Records for the task START
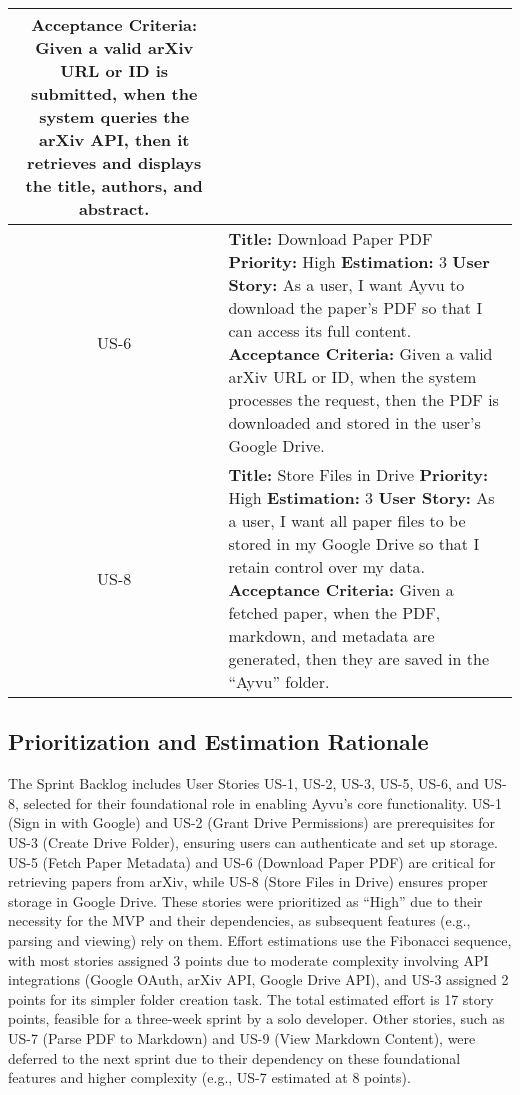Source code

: \documentclass[12pt]{article}
\begin{document}
\begin{longtable}{|c|p{16cm}|}
  \textbf{Acceptance Criteria:} Given a valid arXiv URL or ID is submitted, when the system queries the arXiv API, then it retrieves and displays the title, authors, and abstract. \\
  \hline
  US-6 &
  \textbf{Title:} Download Paper PDF \newline
  \textbf{Priority:} High \newline
  \textbf{Estimation:} 3 \newline
  \textbf{User Story:} As a user, I want Ayvu to download the paper's PDF so that I can access its full content. \newline
  \textbf{Acceptance Criteria:} Given a valid arXiv URL or ID, when the system processes the request, then the PDF is downloaded and stored in the user's Google Drive. \\
  \hline
  US-8 &
  \textbf{Title:} Store Files in Drive \newline
  \textbf{Priority:} High \newline
  \textbf{Estimation:} 3 \newline
  \textbf{User Story:} As a user, I want all paper files to be stored in my Google Drive so that I retain control over my data. \newline
  \textbf{Acceptance Criteria:} Given a fetched paper, when the PDF, markdown, and metadata are generated, then they are saved in the ``Ayvu'' folder. \\
  \hline
\end{longtable}

\subsection{Prioritization and Estimation Rationale}
The Sprint Backlog includes User Stories US-1, US-2, US-3, US-5, US-6, and US-8, selected for their foundational role in enabling Ayvu's core functionality. US-1 (Sign in with Google) and US-2 (Grant Drive Permissions) are prerequisites for US-3 (Create Drive Folder), ensuring users can authenticate and set up storage. US-5 (Fetch Paper Metadata) and US-6 (Download Paper PDF) are critical for retrieving papers from arXiv, while US-8 (Store Files in Drive) ensures proper storage in Google Drive. These stories were prioritized as ``High'' due to their necessity for the MVP and their dependencies, as subsequent features (e.g., parsing and viewing) rely on them. Effort estimations use the Fibonacci sequence, with most stories assigned 3 points due to moderate complexity involving API integrations (Google OAuth, arXiv API, Google Drive API), and US-3 assigned 2 points for its simpler folder creation task. The total estimated effort is 17 story points, feasible for a three-week sprint by a solo developer. Other stories, such as US-7 (Parse PDF to Markdown) and US-9 (View Markdown Content), were deferred to the next sprint due to their dependency on these foundational features and higher complexity (e.g., US-7 estimated at 8 points).
\end{document}
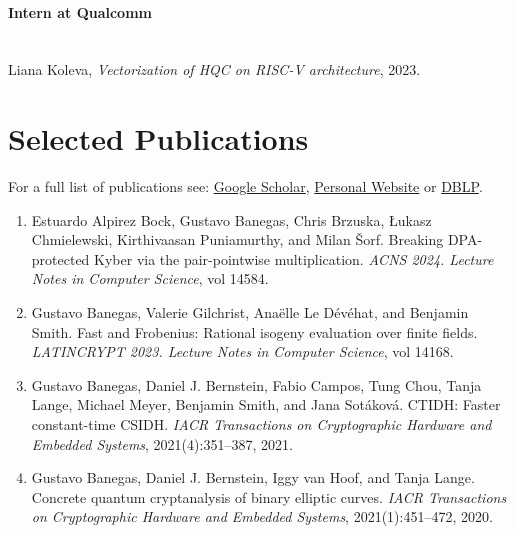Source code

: \paragraph{Intern at Qualcomm} 
~\\
Liana Koleva, \textit{Vectorization of HQC on RISC-V architecture}, 2023. 


\section*{Selected Publications}

For a full list of publications see: \href{https://scholar.google.com/citations?user=0AIDhMwAAAAJ&hl=fr}{Google Scholar}, 
\href{https://cryptme.in/#publications}{Personal Website} or \href{https://dblp.org/pid/150/9441.html}{DBLP}.

\begin{enumerate}\small
\item Estuardo Alpirez Bock, Gustavo Banegas, Chris Brzuska, Łukasz Chmielewski, Kirthivaasan Puniamurthy, and Milan Šorf. Breaking DPA-protected Kyber via the pair-pointwise multiplication. \textit{ACNS 2024. Lecture Notes in Computer Science}, vol 14584.
\item Gustavo Banegas, Valerie Gilchrist, Anaëlle Le Dévéhat, and Benjamin Smith. Fast and Frobenius: Rational isogeny evaluation over finite fields. \textit{LATINCRYPT 2023. Lecture Notes in Computer Science}, vol 14168.
\item Gustavo Banegas, Daniel J. Bernstein, Fabio Campos, Tung Chou, Tanja Lange, Michael Meyer, Benjamin Smith, and Jana Sotáková. CTIDH: Faster constant-time CSIDH. \textit{IACR Transactions on Cryptographic Hardware and Embedded Systems}, 2021(4):351–387, 2021.
\item Gustavo Banegas, Daniel J. Bernstein, Iggy van Hoof, and Tanja Lange. Concrete quantum cryptanalysis of binary elliptic curves. \textit{IACR Transactions on Cryptographic Hardware and Embedded Systems}, 2021(1):451–472, 2020.

\end{enumerate}
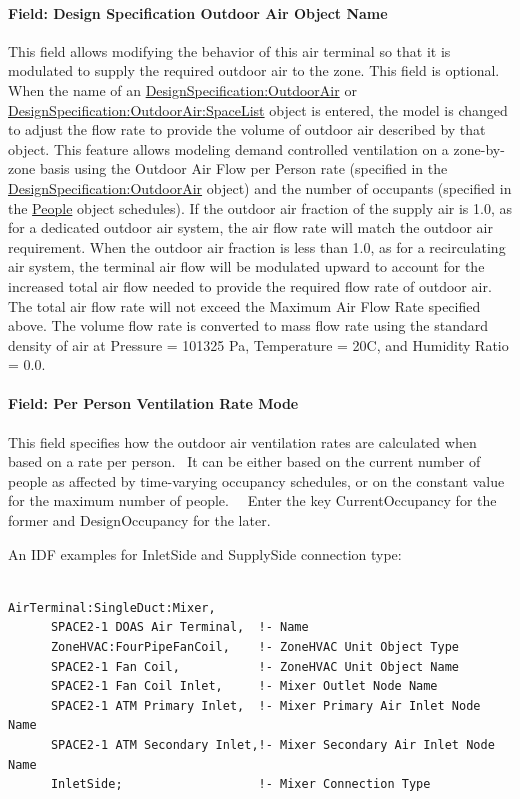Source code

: \paragraph{Field: Design Specification Outdoor Air Object Name}\label{field-DSOA-object-name}

This field allows modifying the behavior of this air terminal so that it is modulated to supply the required outdoor air to the zone.  This field is optional. When the name of an \hyperref[designspecificationoutdoorair]{DesignSpecification:OutdoorAir} or \hyperref[designspecificationoutdoorairspacelist]{DesignSpecification:OutdoorAir:SpaceList} object is entered, the model is changed to adjust the flow rate to provide the volume of outdoor air described by that object.  This feature allows modeling demand controlled ventilation on a zone-by-zone basis using the Outdoor Air Flow per Person rate (specified in the \hyperref[designspecificationoutdoorair]{DesignSpecification:OutdoorAir} object) and the number of occupants (specified in the \hyperref[people]{People} object schedules).  If the outdoor air fraction of the supply air is 1.0, as for a dedicated outdoor air system, the air flow rate will match the outdoor air requirement.  When the outdoor air fraction is less than 1.0, as for a recirculating air system, the terminal air flow will be modulated upward to account for the increased total air flow needed to provide the required flow rate of outdoor air.   The total air flow rate will not exceed the Maximum Air Flow Rate specified above. The volume flow rate is converted to mass flow rate using the standard density of air at Pressure = 101325 Pa, Temperature = 20C, and Humidity Ratio = 0.0.

\paragraph{Field: Per Person Ventilation Rate Mode}

This field specifies how the outdoor air ventilation rates are calculated when based on a rate per person.~ It can be either based on the current number of people as affected by time-varying occupancy schedules, or on the constant value for the maximum number of people.~~ Enter the key CurrentOccupancy for the former and DesignOccupancy for the later.

An IDF examples for InletSide and SupplySide connection type:

\begin{lstlisting}

AirTerminal:SingleDuct:Mixer,
      SPACE2-1 DOAS Air Terminal,  !- Name
      ZoneHVAC:FourPipeFanCoil,    !- ZoneHVAC Unit Object Type
      SPACE2-1 Fan Coil,           !- ZoneHVAC Unit Object Name
      SPACE2-1 Fan Coil Inlet,     !- Mixer Outlet Node Name
      SPACE2-1 ATM Primary Inlet,  !- Mixer Primary Air Inlet Node Name
      SPACE2-1 ATM Secondary Inlet,!- Mixer Secondary Air Inlet Node Name
      InletSide;                   !- Mixer Connection Type
\end{lstlisting}

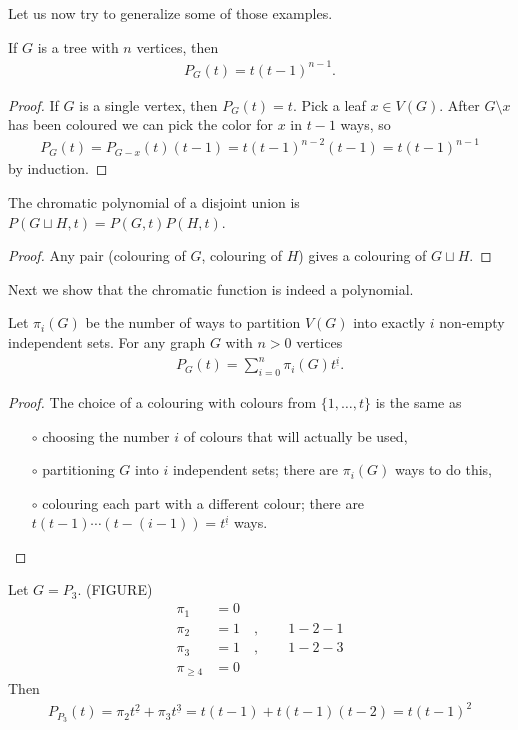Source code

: Let us now try to generalize some of those examples.

\begin{lemma}
If $G$ is a tree with $n$ vertices, then
\begin{align*}
P_G(t)=t(t-1)^{n-1}.
\end{align*}
\end{lemma}
\begin{proof}
If $G$ is a single vertex, then $P_G(t)=t$. Pick a leaf $x\in V(G)$. After $G\setminus x$ has been coloured we can pick the color for $x$ in $t-1$ ways, so
\begin{align*}
P_G(t)=P_{G-x}(t)(t-1) = t(t-1)^{n-2}(t-1)=t(t-1)^{n-1}
\end{align*}
by induction.
\end{proof}

\begin{lemma}
The chromatic polynomial of a disjoint union is $P(G\sqcup H,t)=P(G,t)P(H,t)$.
\end{lemma}
\begin{proof}
Any pair (colouring of $G$, colouring of $H$) gives a colouring of $G\sqcup H$.
\end{proof}

Next we show that the chromatic function is indeed a polynomial.
\begin{proposition}
\label{prop:chromatic-partition}
Let $\pi_i(G)$ be the number of ways to partition $V(G)$ into exactly $i$ non-empty independent sets. For any graph $G$ with $n>0$ vertices
\begin{align*}
P_G(t)=\sum_{i=0}^n \pi_i(G) t^{\underline{i}}.
\end{align*}
\end{proposition}
\begin{proof}
The choice of a colouring with colours from $\lbrace 1,\dots , t\rbrace$ is the same as 
\begin{enumerate}
\item[$\circ$] choosing the number $i$ of colours that will actually be used,
\item[$\circ$] partitioning $G$ into $i$ independent sets; there are $\pi_i(G)$ ways to do this,
\item[$\circ$] colouring each part with a different colour; there are $t(t-1) \cdots  (t-(i-1))=t^{\underline{i}}$ ways.
\end{enumerate}
\end{proof}
\begin{example}
Let $G=P_3$. (FIGURE)
\begin{align*}
\pi_1 &=0\\
\pi_2 &= 1\quad ,\qquad 1-2-1\\
\pi_3 &= 1\quad ,\qquad 1-2-3\\
\pi_{\ge 4} &= 0
\end{align*}
Then
\begin{align*}
P_{P_3}(t)=\pi_2t^{\underline{2}}+\pi_3 t^{\underline{3}}=t(t-1)+t(t-1)(t-2)=t(t-1)^2
\end{align*}
\end{example}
Records for the task END
▶ **Task brief**
Nothing but the lines from the one containing "choosing the number" through the end of the entries belongs in the answer; repeat them exactly.

▶ **Answer for the task**
\item[$\circ$] choosing the number $i$ of colours that will actually be used,
\item[$\circ$] partitioning $G$ into $i$ independent sets; there are $\pi_i(G)$ ways to do this,
\item[$\circ$] colouring each part with a different colour; there are $t(t-1) \cdots  (t-(i-1))=t^{\underline{i}}$ ways.
\end{enumerate}
\end{proof}
\begin{example}
Let $G=P_3$. (FIGURE)
\begin{align*}
\pi_1 &=0\\
\pi_2 &= 1\quad ,\qquad 1-2-1\\
\pi_3 &= 1\quad ,\qquad 1-2-3\\
\pi_{\ge 4} &= 0
\end{align*}
Then
\begin{align*}
P_{P_3}(t)=\pi_2t^{\underline{2}}+\pi_3 t^{\underline{3}}=t(t-1)+t(t-1)(t-2)=t(t-1)^2
\end{align*}
\end{example}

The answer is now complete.